I’ve always like using Buffon’s needle problem in my Calculus classes. Hmmm….adopting it to use candy would make that better though!

Faster approach to the correct result: add some caramel chips into the mix. Use chocolate for entirely within the circle, white for entirely outside the circle, and caramel for squares on the line. Average chocolate and chocolate + caramel and then divide by the total and multiply by 4. Doing this gets you pi=3.06 in the first example and pi=3.09 in the second. I’m not counting it out for the third. :)

Like Andrew Clayton, I’d like to suggest a faster approximation for pi. How to do it: put a black chocolate on every square that is mostly (or completely) colored and put white chocolates on every other square. If you can’t decide whether it’s mostly colored or not, just pick one at random. A bit harder perhaps, but it yields 3.11 and 3.14 for the first two cases, so you get immediate results.

I’m glad I’m not the only one who thought of this solution.
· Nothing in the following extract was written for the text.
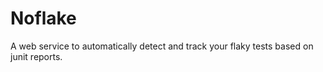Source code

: # Noflake

A web service to automatically detect and track your flaky tests based on junit reports.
It yields much more accurate results than the underestimation provided by the original method.

Well some of the chocolate chips should be replaced with white ones, looking at where most of the square is.

Can get 3.11 for the first graph if you defect the top left 2, bottom right 2 and 45deg 2; these are mostly under the curve.
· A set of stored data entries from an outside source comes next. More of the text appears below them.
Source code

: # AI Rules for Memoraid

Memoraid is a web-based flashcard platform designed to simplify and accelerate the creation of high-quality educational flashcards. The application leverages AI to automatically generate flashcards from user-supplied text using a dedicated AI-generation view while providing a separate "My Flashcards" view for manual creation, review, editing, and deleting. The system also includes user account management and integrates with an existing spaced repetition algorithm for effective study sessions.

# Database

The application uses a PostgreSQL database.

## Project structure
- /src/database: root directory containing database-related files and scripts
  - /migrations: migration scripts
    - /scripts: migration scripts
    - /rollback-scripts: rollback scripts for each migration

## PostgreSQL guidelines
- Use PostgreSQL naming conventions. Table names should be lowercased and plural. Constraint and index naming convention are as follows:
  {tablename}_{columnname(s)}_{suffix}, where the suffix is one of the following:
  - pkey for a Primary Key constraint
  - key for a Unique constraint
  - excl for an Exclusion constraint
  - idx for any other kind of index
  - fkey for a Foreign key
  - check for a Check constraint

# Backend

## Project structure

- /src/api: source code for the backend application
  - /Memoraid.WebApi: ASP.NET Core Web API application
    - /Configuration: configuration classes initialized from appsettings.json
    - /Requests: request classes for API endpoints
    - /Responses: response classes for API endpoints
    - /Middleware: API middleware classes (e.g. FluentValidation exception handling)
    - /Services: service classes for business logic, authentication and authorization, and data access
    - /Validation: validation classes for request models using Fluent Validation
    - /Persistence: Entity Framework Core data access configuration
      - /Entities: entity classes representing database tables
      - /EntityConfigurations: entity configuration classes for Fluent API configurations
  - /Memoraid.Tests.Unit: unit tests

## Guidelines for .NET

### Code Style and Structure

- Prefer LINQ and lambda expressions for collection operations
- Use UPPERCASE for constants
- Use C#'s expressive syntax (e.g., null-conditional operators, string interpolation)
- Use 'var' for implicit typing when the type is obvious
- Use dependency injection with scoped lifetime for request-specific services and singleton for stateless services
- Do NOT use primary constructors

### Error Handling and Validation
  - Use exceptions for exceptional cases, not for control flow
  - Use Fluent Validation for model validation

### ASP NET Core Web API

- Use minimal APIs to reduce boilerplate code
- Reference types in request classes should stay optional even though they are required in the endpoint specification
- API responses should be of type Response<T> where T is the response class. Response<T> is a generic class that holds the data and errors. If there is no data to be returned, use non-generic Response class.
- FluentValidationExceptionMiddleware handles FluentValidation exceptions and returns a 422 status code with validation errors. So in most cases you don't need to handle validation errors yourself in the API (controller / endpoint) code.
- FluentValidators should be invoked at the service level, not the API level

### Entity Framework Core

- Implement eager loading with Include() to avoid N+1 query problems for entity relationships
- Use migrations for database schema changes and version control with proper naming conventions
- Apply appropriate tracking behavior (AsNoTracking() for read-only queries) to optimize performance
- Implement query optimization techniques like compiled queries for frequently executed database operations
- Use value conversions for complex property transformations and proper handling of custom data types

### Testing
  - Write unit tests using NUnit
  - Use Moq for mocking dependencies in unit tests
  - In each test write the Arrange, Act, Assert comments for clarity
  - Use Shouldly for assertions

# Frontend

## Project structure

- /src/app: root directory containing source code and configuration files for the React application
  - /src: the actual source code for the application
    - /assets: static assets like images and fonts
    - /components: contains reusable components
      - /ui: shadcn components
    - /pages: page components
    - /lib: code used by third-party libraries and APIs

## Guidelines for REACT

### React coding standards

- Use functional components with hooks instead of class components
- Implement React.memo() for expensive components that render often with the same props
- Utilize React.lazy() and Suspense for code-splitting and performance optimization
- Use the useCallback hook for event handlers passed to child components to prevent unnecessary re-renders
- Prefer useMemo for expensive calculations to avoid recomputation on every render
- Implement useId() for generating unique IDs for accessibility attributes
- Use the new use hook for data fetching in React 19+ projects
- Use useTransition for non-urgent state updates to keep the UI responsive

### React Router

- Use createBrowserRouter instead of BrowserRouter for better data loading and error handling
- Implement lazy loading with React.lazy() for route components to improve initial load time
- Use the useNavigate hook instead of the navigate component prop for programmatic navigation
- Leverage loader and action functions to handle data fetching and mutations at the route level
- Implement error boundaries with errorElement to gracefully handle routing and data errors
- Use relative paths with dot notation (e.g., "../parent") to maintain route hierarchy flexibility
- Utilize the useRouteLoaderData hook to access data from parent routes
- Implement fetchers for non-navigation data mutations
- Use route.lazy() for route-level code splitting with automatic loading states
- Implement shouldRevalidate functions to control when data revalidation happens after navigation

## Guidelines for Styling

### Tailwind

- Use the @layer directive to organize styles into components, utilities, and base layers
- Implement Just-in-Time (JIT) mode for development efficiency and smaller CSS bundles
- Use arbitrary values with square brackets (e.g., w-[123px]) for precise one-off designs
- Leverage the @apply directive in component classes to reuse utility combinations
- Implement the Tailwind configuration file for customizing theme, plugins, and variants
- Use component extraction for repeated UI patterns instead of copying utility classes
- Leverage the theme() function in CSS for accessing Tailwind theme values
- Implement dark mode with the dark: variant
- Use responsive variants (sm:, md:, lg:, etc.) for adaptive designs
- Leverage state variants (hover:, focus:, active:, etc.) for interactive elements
So… it is even closer than shown in article calcs

Weird way to measure pi. Pi is defined as the ratio of the circumference to the diameter. It would be more efficient to use the chips as a unit. Line up chips around the curve and along the radius. Pi would then be calculated by (circumference chips x 4)/(radius chips x 2).

Weird way to measure pi. Pi is defined as the ratio of the circumference to the diameter. It would be more efficient to use the chips as a unit. Line up chips around the curve and along the radius. Pi would then be calculated by (circumference chips x 4)/(radius chips x 2).